EXERCISE DATA:
·····
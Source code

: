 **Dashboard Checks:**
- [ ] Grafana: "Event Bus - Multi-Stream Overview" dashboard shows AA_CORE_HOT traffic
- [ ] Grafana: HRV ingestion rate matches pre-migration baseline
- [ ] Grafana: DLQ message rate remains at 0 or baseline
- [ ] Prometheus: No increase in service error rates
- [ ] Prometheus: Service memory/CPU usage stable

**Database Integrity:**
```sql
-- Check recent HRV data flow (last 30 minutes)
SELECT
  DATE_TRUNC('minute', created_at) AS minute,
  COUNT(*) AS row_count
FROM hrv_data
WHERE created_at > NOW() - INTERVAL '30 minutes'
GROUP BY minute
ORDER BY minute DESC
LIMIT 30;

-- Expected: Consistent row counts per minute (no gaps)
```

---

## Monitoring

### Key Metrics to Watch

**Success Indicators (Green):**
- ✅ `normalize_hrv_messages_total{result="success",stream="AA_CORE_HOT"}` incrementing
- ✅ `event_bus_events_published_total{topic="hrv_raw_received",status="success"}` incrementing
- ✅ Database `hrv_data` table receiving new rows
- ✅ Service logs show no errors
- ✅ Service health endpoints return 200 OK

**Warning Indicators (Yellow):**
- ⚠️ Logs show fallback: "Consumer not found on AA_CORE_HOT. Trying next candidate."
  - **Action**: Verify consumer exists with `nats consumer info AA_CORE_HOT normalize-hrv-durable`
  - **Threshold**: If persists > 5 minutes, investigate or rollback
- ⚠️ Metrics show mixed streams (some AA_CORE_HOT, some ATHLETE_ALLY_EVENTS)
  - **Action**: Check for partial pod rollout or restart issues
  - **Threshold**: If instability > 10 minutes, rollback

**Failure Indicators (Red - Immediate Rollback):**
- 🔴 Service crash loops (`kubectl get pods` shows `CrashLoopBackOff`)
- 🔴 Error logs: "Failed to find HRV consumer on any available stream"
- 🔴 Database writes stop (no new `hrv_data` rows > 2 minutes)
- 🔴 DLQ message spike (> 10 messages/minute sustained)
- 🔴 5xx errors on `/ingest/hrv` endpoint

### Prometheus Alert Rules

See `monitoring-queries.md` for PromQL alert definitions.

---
·····
ACTIVITY:
From the records above, return each line that includes "Threshold".

RESPONSE FOR THIS EXERCISE:
  - **Threshold**: If persists > 5 minutes, investigate or rollback
  - **Threshold**: If instability > 10 minutes, rollback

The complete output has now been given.